(Items listed in a dataset)
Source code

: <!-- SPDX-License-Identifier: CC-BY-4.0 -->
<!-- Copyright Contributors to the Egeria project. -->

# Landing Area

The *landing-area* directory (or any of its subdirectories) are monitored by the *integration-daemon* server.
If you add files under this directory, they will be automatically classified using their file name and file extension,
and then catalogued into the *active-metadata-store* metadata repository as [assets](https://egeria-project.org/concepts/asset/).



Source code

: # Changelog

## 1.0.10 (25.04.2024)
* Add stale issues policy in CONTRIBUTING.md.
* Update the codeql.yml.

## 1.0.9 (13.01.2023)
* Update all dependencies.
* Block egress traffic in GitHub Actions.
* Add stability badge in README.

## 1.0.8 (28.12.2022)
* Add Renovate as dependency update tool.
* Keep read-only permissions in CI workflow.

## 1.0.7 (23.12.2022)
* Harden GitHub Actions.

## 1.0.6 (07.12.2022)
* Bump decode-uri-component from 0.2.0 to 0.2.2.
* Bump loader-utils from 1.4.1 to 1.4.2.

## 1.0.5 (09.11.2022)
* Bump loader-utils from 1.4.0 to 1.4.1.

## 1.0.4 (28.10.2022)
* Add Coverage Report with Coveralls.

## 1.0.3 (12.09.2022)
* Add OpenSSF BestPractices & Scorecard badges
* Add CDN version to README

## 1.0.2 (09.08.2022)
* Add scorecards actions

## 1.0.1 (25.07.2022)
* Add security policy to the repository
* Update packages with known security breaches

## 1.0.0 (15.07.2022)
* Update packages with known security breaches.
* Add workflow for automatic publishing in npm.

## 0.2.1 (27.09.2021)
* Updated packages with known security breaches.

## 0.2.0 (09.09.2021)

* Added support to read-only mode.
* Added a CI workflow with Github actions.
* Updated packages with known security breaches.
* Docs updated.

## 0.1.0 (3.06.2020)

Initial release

*Task item*: After reading through the records, retype all of them exactly.

*Completed task*:
Source code

: <!-- SPDX-License-Identifier: CC-BY-4.0 -->
<!-- Copyright Contributors to the Egeria project. -->

# Landing Area

The *landing-area* directory (or any of its subdirectories) are monitored by the *integration-daemon* server.
If you add files under this directory, they will be automatically classified using their file name and file extension,
and then catalogued into the *active-metadata-store* metadata repository as [assets](https://egeria-project.org/concepts/asset/).



Source code

: # Changelog

## 1.0.10 (25.04.2024)
* Add stale issues policy in CONTRIBUTING.md.
* Update the codeql.yml.

## 1.0.9 (13.01.2023)
* Update all dependencies.
* Block egress traffic in GitHub Actions.
* Add stability badge in README.

## 1.0.8 (28.12.2022)
* Add Renovate as dependency update tool.
* Keep read-only permissions in CI workflow.

## 1.0.7 (23.12.2022)
* Harden GitHub Actions.

## 1.0.6 (07.12.2022)
* Bump decode-uri-component from 0.2.0 to 0.2.2.
* Bump loader-utils from 1.4.1 to 1.4.2.

## 1.0.5 (09.11.2022)
* Bump loader-utils from 1.4.0 to 1.4.1.

## 1.0.4 (28.10.2022)
* Add Coverage Report with Coveralls.

## 1.0.3 (12.09.2022)
* Add OpenSSF BestPractices & Scorecard badges
* Add CDN version to README

## 1.0.2 (09.08.2022)
* Add scorecards actions

## 1.0.1 (25.07.2022)
* Add security policy to the repository
* Update packages with known security breaches

## 1.0.0 (15.07.2022)
* Update packages with known security breaches.
* Add workflow for automatic publishing in npm.

## 0.2.1 (27.09.2021)
* Updated packages with known security breaches.

## 0.2.0 (09.09.2021)

* Added support to read-only mode.
* Added a CI workflow with Github actions.
* Updated packages with known security breaches.
* Docs updated.

## 0.1.0 (3.06.2020)

Initial release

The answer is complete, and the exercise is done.